### Required work
Each line holding the string "keksobooking" is to be copied from the data.

### Supplied records
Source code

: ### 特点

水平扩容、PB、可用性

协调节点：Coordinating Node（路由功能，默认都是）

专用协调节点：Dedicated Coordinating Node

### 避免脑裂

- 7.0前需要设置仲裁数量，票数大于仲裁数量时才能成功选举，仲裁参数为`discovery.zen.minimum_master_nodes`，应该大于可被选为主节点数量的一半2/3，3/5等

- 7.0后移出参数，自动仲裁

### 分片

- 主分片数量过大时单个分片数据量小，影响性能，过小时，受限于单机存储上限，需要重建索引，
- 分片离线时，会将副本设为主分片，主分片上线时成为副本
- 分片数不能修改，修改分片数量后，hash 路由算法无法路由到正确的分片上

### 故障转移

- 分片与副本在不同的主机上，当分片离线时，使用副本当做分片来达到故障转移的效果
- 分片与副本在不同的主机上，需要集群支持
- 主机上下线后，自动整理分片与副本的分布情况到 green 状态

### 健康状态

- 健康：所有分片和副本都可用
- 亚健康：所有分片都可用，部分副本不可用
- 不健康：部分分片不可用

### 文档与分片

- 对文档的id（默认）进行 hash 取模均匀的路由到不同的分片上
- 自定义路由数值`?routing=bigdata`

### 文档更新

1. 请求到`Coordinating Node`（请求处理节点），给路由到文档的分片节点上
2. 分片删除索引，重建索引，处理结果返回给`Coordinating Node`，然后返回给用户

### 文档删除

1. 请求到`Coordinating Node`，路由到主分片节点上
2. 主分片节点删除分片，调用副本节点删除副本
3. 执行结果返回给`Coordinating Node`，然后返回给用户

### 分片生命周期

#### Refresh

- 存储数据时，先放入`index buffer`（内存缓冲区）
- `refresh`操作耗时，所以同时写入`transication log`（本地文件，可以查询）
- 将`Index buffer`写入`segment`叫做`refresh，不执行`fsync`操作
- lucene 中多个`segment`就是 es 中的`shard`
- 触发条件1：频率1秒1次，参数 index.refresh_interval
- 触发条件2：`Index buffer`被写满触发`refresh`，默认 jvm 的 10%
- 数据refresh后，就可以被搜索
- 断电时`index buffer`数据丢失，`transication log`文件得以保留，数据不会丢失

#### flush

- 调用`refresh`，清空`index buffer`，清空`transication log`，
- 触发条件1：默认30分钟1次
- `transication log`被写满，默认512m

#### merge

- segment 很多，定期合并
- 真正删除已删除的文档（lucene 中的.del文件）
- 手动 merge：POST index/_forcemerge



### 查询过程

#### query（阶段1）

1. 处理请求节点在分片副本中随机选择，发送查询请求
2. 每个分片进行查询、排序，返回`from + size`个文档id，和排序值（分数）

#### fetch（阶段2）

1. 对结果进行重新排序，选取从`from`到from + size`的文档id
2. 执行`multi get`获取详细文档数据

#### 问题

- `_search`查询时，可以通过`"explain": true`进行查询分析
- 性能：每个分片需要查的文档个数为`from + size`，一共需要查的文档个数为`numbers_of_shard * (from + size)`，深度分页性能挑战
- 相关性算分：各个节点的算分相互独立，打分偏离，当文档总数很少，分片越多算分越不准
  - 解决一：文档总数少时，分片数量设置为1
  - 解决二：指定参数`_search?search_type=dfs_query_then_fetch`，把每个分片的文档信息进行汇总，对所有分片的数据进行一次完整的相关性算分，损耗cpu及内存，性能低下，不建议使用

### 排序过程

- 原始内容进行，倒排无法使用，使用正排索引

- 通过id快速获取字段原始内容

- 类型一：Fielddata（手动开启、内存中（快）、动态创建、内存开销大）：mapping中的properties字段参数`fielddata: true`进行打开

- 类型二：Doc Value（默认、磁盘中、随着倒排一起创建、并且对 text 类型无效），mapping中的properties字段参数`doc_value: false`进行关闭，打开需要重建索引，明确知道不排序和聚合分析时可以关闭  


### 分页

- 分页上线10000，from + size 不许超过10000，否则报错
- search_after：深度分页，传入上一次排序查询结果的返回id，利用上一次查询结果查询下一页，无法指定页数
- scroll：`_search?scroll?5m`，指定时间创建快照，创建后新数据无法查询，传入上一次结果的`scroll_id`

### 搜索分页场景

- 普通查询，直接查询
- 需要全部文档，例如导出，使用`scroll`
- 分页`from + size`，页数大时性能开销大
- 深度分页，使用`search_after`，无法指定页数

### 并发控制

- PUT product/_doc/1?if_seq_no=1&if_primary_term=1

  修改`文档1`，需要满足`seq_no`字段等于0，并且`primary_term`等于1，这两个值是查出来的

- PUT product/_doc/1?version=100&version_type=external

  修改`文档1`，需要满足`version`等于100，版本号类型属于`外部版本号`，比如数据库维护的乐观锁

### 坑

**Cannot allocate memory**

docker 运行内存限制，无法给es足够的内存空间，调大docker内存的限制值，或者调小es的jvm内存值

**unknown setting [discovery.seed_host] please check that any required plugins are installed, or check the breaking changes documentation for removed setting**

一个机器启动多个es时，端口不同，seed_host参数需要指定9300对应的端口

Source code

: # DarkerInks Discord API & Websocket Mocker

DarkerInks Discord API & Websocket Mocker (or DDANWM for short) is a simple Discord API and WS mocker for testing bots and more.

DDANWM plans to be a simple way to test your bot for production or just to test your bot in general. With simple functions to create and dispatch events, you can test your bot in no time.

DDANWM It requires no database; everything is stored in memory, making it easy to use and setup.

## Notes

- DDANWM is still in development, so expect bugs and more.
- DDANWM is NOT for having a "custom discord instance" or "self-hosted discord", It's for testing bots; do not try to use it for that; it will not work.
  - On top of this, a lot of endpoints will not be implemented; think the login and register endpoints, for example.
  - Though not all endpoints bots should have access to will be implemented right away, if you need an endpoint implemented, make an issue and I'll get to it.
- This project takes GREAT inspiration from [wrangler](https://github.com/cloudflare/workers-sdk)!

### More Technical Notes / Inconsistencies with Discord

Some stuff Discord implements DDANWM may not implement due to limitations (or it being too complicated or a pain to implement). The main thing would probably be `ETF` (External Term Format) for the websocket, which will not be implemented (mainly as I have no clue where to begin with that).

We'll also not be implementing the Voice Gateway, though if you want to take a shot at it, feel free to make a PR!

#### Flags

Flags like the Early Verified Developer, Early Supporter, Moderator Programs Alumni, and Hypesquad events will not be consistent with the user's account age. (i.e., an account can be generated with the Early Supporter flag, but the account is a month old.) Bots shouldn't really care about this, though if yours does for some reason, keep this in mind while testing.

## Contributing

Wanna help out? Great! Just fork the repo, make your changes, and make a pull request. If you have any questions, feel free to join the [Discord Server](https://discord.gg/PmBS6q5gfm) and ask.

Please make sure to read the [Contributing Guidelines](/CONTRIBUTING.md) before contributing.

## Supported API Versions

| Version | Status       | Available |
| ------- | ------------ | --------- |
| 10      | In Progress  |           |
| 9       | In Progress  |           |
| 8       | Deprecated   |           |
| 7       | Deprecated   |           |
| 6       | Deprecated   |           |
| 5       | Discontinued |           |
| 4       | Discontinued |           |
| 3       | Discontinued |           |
==
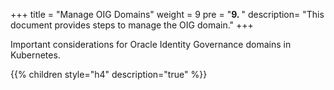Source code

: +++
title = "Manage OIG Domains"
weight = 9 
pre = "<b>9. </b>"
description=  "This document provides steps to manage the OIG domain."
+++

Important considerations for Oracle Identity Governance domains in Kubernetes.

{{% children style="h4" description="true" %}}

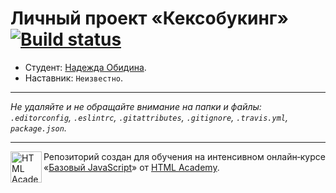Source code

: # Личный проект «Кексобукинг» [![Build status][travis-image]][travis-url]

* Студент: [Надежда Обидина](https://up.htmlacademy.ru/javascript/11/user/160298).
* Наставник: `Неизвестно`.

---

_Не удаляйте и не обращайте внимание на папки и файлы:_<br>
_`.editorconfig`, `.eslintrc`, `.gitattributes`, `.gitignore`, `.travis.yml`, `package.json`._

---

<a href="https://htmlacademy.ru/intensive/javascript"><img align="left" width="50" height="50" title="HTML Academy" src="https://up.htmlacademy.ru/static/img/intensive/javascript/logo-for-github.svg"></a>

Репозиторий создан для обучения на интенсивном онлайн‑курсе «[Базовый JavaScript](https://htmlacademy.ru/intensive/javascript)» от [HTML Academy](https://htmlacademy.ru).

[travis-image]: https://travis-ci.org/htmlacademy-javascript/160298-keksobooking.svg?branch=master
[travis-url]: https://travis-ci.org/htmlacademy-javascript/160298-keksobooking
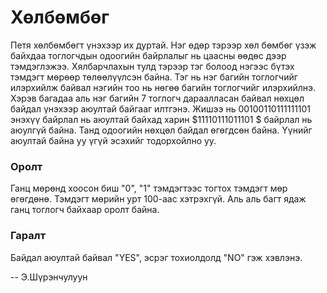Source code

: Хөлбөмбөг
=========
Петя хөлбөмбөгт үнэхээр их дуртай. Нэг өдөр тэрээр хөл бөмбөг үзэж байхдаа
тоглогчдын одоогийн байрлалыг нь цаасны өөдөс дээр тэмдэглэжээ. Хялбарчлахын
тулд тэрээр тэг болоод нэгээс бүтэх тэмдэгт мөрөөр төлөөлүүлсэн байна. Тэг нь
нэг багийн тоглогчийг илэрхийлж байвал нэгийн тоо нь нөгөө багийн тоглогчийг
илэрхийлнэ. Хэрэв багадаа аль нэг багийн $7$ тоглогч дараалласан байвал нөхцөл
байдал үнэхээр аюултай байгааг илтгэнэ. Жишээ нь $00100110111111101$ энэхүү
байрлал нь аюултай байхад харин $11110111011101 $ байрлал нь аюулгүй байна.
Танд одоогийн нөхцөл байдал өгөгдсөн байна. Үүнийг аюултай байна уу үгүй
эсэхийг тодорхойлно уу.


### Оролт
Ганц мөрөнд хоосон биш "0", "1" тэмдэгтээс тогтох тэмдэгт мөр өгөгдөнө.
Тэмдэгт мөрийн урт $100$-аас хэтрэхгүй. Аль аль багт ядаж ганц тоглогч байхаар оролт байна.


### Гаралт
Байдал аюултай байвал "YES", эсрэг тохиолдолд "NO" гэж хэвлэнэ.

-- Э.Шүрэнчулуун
==
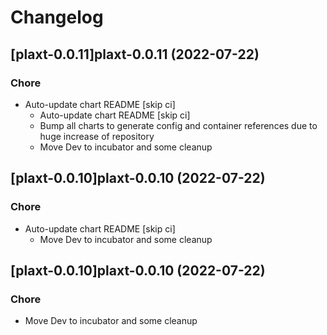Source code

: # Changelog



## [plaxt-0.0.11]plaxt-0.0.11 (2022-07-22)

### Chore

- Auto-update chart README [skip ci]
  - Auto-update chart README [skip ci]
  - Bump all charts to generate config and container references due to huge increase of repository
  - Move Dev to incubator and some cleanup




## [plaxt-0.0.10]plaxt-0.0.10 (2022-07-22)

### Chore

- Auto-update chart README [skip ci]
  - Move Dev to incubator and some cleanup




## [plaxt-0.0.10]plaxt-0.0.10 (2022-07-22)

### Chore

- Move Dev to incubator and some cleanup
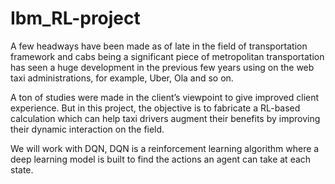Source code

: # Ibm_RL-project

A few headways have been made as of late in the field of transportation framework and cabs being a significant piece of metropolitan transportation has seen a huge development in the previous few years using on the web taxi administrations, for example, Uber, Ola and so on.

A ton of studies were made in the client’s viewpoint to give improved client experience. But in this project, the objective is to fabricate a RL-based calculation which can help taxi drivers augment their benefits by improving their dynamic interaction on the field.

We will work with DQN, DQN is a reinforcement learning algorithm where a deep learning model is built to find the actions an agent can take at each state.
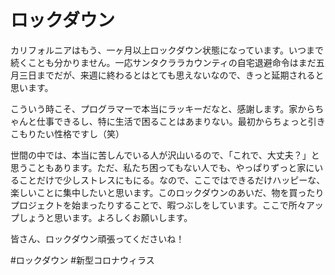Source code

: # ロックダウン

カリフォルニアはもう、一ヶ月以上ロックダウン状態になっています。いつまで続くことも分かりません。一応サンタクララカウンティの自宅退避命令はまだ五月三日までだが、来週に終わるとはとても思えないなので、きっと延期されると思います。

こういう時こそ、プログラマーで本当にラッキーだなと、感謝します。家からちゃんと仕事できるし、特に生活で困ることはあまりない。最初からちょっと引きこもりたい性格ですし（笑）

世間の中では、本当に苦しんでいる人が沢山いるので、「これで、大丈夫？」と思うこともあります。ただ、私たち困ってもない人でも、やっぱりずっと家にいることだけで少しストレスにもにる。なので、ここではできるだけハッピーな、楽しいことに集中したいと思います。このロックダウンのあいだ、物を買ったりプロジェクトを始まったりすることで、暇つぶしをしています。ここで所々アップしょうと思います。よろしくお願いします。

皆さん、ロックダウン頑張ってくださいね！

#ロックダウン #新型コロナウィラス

### Response
[travis-image]: https://travis-ci.org/htmlacademy-javascript/160298-keksobooking.svg?branch=master
[travis-url]: https://travis-ci.org/htmlacademy-javascript/160298-keksobooking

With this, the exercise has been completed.